An outstanding accomplishment of the first year was the Christmas tree for the crippled children of San Antonio. The ceremony was held out doors for the children that were brought by buses and ambulances. Each child was presented a gift with their name on it. The Christmas party, in giving a little happiness to these unfortunate children, has brought satisfaction to the Rotary members and has been continued each year.
The first major project for the Alamo Heights Rotary Club was in helping Camp Idlewinde, the YWMCA camp in Comfort, Texas. The members financed and built a cottage at the camp in 1948-49. The following year (1949-50) money was raised to pay for an additional cottage. Also during this year, the Rotary Club became interested in the Warm Springs Foundation in Gonzales, Texas and raised over $1,000 for their first donation. Substantial donations have been made to this worthy cause in subsequent years.

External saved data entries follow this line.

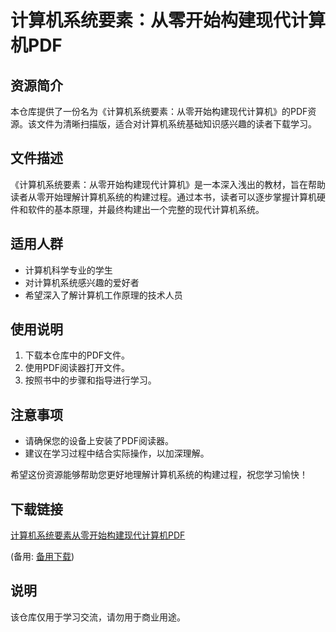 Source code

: # 计算机系统要素：从零开始构建现代计算机PDF

## 资源简介

本仓库提供了一份名为《计算机系统要素：从零开始构建现代计算机》的PDF资源。该文件为清晰扫描版，适合对计算机系统基础知识感兴趣的读者下载学习。

## 文件描述

《计算机系统要素：从零开始构建现代计算机》是一本深入浅出的教材，旨在帮助读者从零开始理解计算机系统的构建过程。通过本书，读者可以逐步掌握计算机硬件和软件的基本原理，并最终构建出一个完整的现代计算机系统。

## 适用人群

- 计算机科学专业的学生
- 对计算机系统感兴趣的爱好者
- 希望深入了解计算机工作原理的技术人员

## 使用说明

1. 下载本仓库中的PDF文件。
2. 使用PDF阅读器打开文件。
3. 按照书中的步骤和指导进行学习。

## 注意事项

- 请确保您的设备上安装了PDF阅读器。
- 建议在学习过程中结合实际操作，以加深理解。

希望这份资源能够帮助您更好地理解计算机系统的构建过程，祝您学习愉快！

## 下载链接
[计算机系统要素从零开始构建现代计算机PDF](https://pan.quark.cn/s/8e3c9a7dd971) 

(备用: [备用下载](https://pan.baidu.com/s/1mebllGCsD23-ub2vgblAjA?pwd=1234))

## 说明

该仓库仅用于学习交流，请勿用于商业用途。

The Little League project was started in 1951 for the 1952 baseball season. This was a community project, spearheaded by the Alamo Heights Rotary in cooperation with the Lions Club and the Alamo Heights Chamber of Commerce. Rotary as a club contributed financially, and many individual members have given extensively of their time and money to make this project the huge success that it is. The undertaking involved securing land and clearing it, building the stadium and installing lights for night games. Each year Rotary has sponsored four teams with three of the teams being managed and coached by Rotarians every year.
In 1954, the Rotary Club of Piedras Negras, Mexico was invited to Alamo Heights for an inter-city meeting. The joint meeting was so successful the Piedras Negras club reciprocated with an invitation to one of their meetings. Both clubs feel that these inter-city meetings do a great deal in their small way to cement good relations across the border, and it was partly due to the warm friendship started that prompted the Alamo Heights Rotary to come to the aid of their friends in the summer of 1954 when many of the border towns were flooded out. Emergency calls were sent out by telephone and by radio stations for food and clothing, and in less than twenty-four hours two van loads of relief donation were on their way to Piedras Negras. The inner-city meetings were repeated in 1955.
As is the case for many other Rotary clubs the Alamo Heights club has always contributed 100 percent or more of its $10 per member goal to the Rotary Foundation. The foundation sends eligible and outstanding students to any foreign school of their choice for a year of graduate study, the purpose being another means of fostering international understanding through the youth of the world.
(Note that records after 1955 are not complete and do not indicate when some of the ongoing projects described in this document were discontinued.)